Quand Powhatan se décida enfin à parler, Gordon dut se pencher pour l’entendre dans les grondements du tonnerre.

— J’espérais… j’étais si sûr de pouvoir…

— Si sûr de pouvoir dire non à tous les mensonges ! (Gordon éclata d’un rire amer et sarcastique.) Sûr de pouvoir dire non à l’honneur, à la dignité, à la patrie, c’est ça ? Et qu’est-ce qui vous a fait changer d’avis ? Vous avez ri au nez de Cyclope, avec sa promesse d’un retour du progrès technologique. Ni Dieu, ni la pitié, ni les « États-Unis Restaurés » n’ont su vous convaincre de lever le petit doigt pour nous. Alors, dites-moi, Powhatan, quelle puissance a été assez grande pour vous contraindre à suivre Phil Bokuto jusqu’ici pour me porter secours ?

Assis sur le tronc, les mains nouées, l’homme le plus fort du monde, l’unique survivant d’un stade presque divin de l’évolution humaine, se renferma sur lui-même comme un petit garçon exténué et pris en faute.
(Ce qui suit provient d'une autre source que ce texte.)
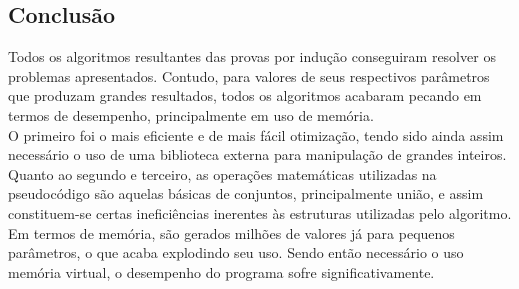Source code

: \documentclass[twoside]{article}
\begin{document}
\begin{multicols}{2}
\section{Conclusão}
\indent	Todos os algoritmos resultantes das provas por indução conseguiram resolver os problemas apresentados. Contudo, para valores de seus respectivos parâmetros que produzam grandes resultados, todos os algoritmos acabaram pecando em termos de desempenho, principalmente em uso de memória.\\

\indent O primeiro foi o mais eficiente e de mais fácil otimização, tendo sido ainda assim necessário o uso de uma biblioteca externa para manipulação de grandes inteiros.\\

\indent Quanto ao segundo e terceiro, as operações matemáticas utilizadas na pseudocódigo são aquelas básicas de conjuntos, principalmente união, e assim constituem-se certas ineficiências inerentes às estruturas utilizadas pelo algoritmo. Em termos de memória, são gerados milhões de valores já para pequenos parâmetros, o que acaba explodindo seu uso. Sendo então necessário o uso memória virtual, o desempenho do programa sofre significativamente.\\


\indent 








\end{multicols}
\end{document}
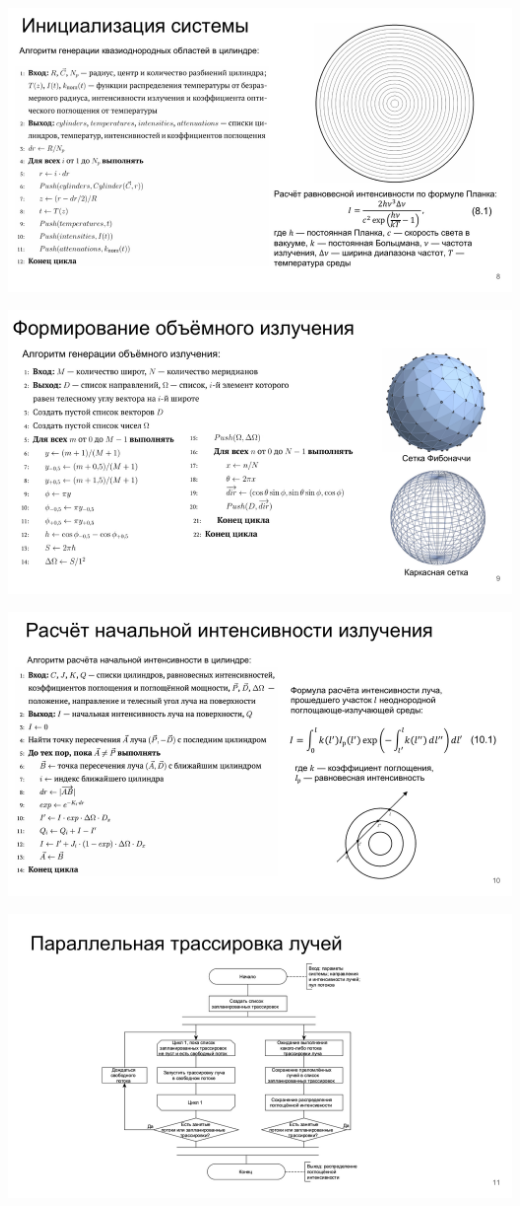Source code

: \includegraphics[angle=90,origin=c]{inc/img/presentation-8}

\includegraphics[angle=90,origin=c]{inc/img/presentation-9}

\includegraphics[angle=90,origin=c]{inc/img/presentation-10}

\includegraphics[angle=90,origin=c]{inc/img/presentation-11}

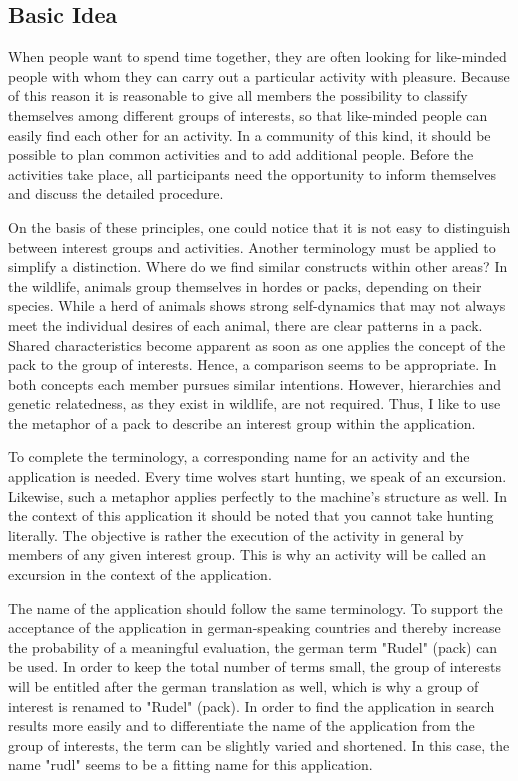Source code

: \documentclass[12pt,numbers=noenddot,parskip,bibliography=totocnumbered,listof=totocnumbered]{scrreprt}
\begin{document}
\subsection{Basic Idea}
When people want to spend time together, they are often looking for like-minded people with whom they can carry out a particular activity with pleasure. Because of this reason it is reasonable to give all members the possibility to classify themselves among different groups of interests, so that like-minded people can easily find each other for an activity. In a community of this kind, it should be possible to plan common activities and to add additional people. Before the activities take place, all participants need the opportunity to inform themselves and discuss the detailed procedure. 

On the basis of these principles, one could notice that it is not easy to distinguish between interest groups and activities. Another terminology must be applied to simplify a distinction. Where do we find similar constructs within other areas? In the wildlife, animals group themselves in hordes or packs, depending on their species. While a herd of animals shows strong self-dynamics that may not always meet the individual desires of each animal, there are clear patterns in a pack. Shared characteristics become apparent as soon as one applies the concept of the pack to the group of interests. Hence, a comparison seems to be appropriate. In both concepts each member pursues similar intentions. However, hierarchies and genetic relatedness, as they exist in wildlife, are not required. Thus, I like to use the metaphor of a pack to describe an interest group within the application.

To complete the terminology, a corresponding name for an activity and the application is needed. Every time wolves start hunting, we speak of an excursion. Likewise, such a metaphor applies perfectly to the machine's structure as well. In the context of this application it should be noted that you cannot take hunting literally. The objective is rather the execution of the activity in general by members of any given interest group. This is why an activity will be called an excursion in the context of the application. 

The name of the application should follow the same terminology. To support the acceptance of the application in german-speaking countries and thereby increase the probability of a meaningful evaluation, the german term "Rudel" (pack) can be used. In order to keep the total number of terms small, the group of interests will be entitled after the german translation as well, which is why a group of interest is renamed to "Rudel" (pack). In order to find the application in search results more easily and to differentiate the name of the application from the group of interests, the term can be slightly varied and shortened. In this case, the name "rudl" seems to be a fitting name for this application.
\end{document}
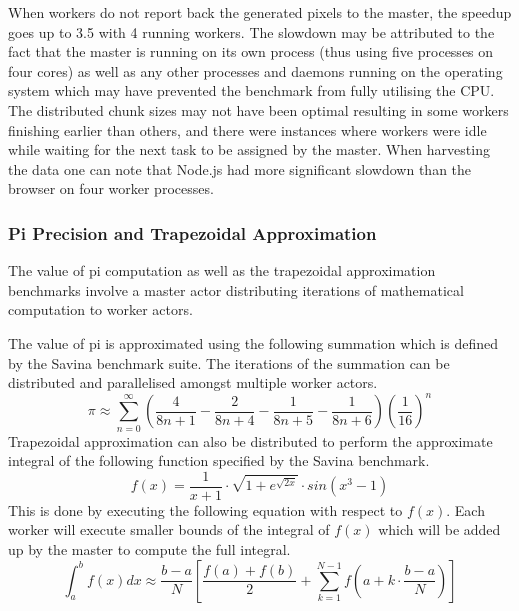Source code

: \documentclass[12pt, a4paper]{report}
\theoremstyle{definition}
\theoremstyle{definition}%
\theoremstyle{definition}%
\theoremstyle{definition}%
\theoremstyle{definition}%
\theoremstyle{definition}%
\begin{document}
When workers do not report back the generated pixels to the master, the speedup goes up to 3.5 with 4 running workers. The slowdown may be attributed to the fact that the master is running on its own process (thus using five processes on four cores) as well as any other processes and daemons running on the operating system which may have prevented the benchmark from fully utilising the CPU. The distributed chunk sizes may not have been optimal resulting in some workers finishing earlier than others, and there were instances where workers were idle while waiting for the next task to be assigned by the master. When harvesting the data one can note that Node.js had more significant slowdown than the browser on four worker processes.
\subsubsection{Pi Precision and Trapezoidal Approximation}
The value of pi computation as well as the trapezoidal approximation benchmarks involve a master actor distributing iterations of mathematical computation to worker actors.

The value of pi is approximated using the following summation which is defined by the Savina benchmark suite. The iterations of the summation can be distributed and parallelised amongst multiple worker actors.
\begin{equation}
\pi\approx\sum_{n=0}^{\infty}(\frac{4}{8n+1}-\frac{2}{8n+4}-\frac{1}{8n+5}-\frac{1}{8n+6})(\frac{1}{16})^n
\end{equation}
Trapezoidal approximation can also be distributed to perform the approximate integral of the following function specified by the Savina benchmark.
\begin{equation}
f(x)=\frac{1}{x+1}\cdot\sqrt{1+e^{\sqrt{2x}}}\cdot sin(x^3-1)
\end{equation}
This is done by executing the following equation with respect to $f(x)$. Each worker will execute smaller bounds of the integral of $f(x)$ which will be added up by the master to compute the full integral.
\begin{equation}
\int_{a}^{b}f(x)dx\approx\frac{b-a}{N}\left[ \frac{f(a)+f(b)}{2}+\sum_{k=1}^{N-1}f\left( a+k\cdot\frac{b-a}{N} \right) \right]
\end{equation}
\end{document}
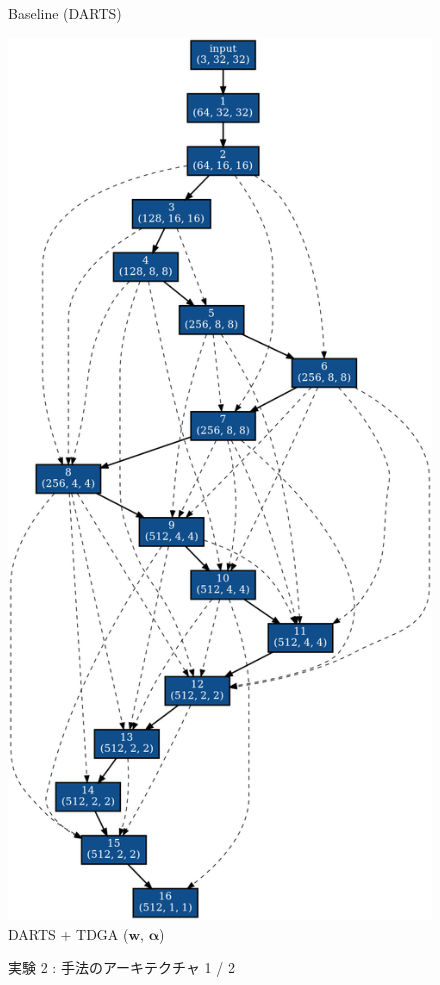 \begin{figure}[tb]
\begin{minipage}{0.49\hsize}
\begin{center}
    Baseline (DARTS)
 	\end{center}
 \end{minipage}
 \begin{minipage}{0.49\hsize}
 	\begin{center}
    \includegraphics[clip,scale=0.2]{./fig/04.exp/nofix_last.png}\\
    DARTS + TDGA ($\bm{w}$, $\bm{\alpha}$)
 	\end{center}
 \end{minipage}
 \caption{実験 2 : 手法のアーキテクチャ 1 / 2}
 \label{fig:exp2/archi}
\end{figure}

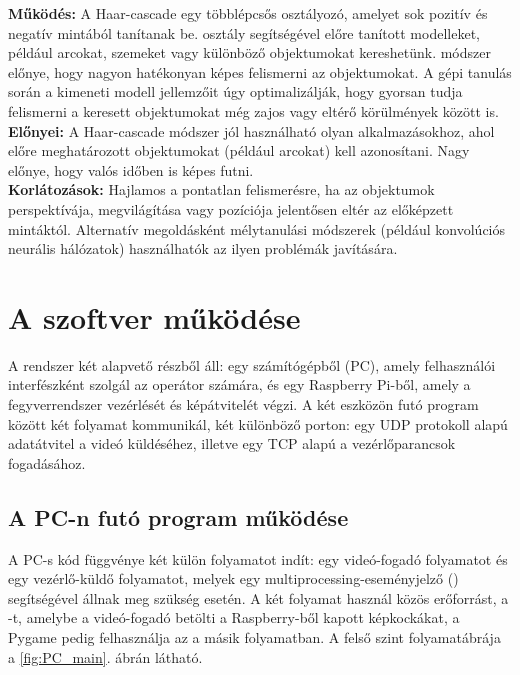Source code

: \textbf{Működés:} A Haar-cascade egy többlépcsős osztályozó, amelyet sok pozitív és negatív mintából tanítanak be.  osztály segítségével előre tanított modelleket, például arcokat, szemeket vagy különböző objektumokat kereshetünk. módszer előnye, hogy nagyon hatékonyan képes felismerni az objektumokat. A gépi tanulás során a kimeneti modell jellemzőit úgy optimalizálják, hogy gyorsan tudja felismerni a keresett objektumokat még zajos vagy eltérő körülmények között is.\\

\textbf{Előnyei:} A Haar-cascade módszer jól használható olyan alkalmazásokhoz, ahol előre meghatározott objektumokat (például arcokat) kell azonosítani. Nagy előnye, hogy valós időben is képes futni.\\

\textbf{Korlátozások:} Hajlamos a pontatlan felismerésre, ha az objektumok perspektívája, megvilágítása vagy pozíciója jelentősen eltér az előképzett mintáktól. Alternatív megoldásként mélytanulási módszerek (például konvolúciós neurális hálózatok) használhatók az ilyen problémák javítására. 

\pagebreak

\section{A szoftver működése}
A rendszer két alapvető részből áll: egy számítógépből (PC), amely felhasználói interfészként szolgál az operátor számára, és egy Raspberry Pi-ből, amely a fegyverrendszer vezérlését és képátvitelét végzi. A két eszközön futó program között két folyamat kommunikál, két különböző porton: egy UDP protokoll alapú adatátvitel a videó küldéséhez, illetve egy TCP alapú a vezérlőparancsok fogadásához.\\


\subsection{A PC-n futó program működése}

A PC-s kód  függvénye két külön folyamatot indít: egy videó-fogadó folyamatot és egy vezérlő-küldő folyamatot, melyek egy multiprocessing-eseményjelző () segítségével állnak meg szükség esetén. A két folyamat használ közös erőforrást, a -t, amelybe a videó-fogadó betölti a Raspberry-ből kapott képkockákat, a Pygame pedig felhasználja az a másik folyamatban. A felső szint folyamatábrája a \ref{fig:PC_main}. ábrán látható.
— Vous avez raison, grogna-t-il. Ça n’est jamais fini. Pourtant j’ai fait ma part, mille fois plutôt qu’une ! Tout ce que je voulais, c’était vieillir tranquille. Est-ce trop demander ? Sans doute… car ça ne finit jamais.

Powhatan leva les yeux sur Gordon et, pour la première fois, soutint son regard.

— C’est à cause des femmes, dit-il tout bas, répondant enfin à la question de Gordon. Depuis votre visite et ces maudites lettres, elles n’ont pas arrêté de parler et de poser des questions. Et puis, même dans ma vallée, on a fini par apprendre ce qui s’était passé au nord. J’ai eu beau leur dire que vos amazones avaient commis une véritable folie, elles ont tout de même… (Sa voix se brisa et il secoua la tête.) Je voulais aussi tenter de retenir Bokuto : il voulait descendre ici tout seul… et quand il a fini par le faire, elles n’ont cessé de me regarder d’une drôle de manière… et de me harceler, de me harceler, de me harceler…

Avec un gémissement, il leva les mains pour se voiler la face.

— Doux Seigneur dans le ciel, pardonne-moi. Ce sont les femmes qui m’ont fait faire ça.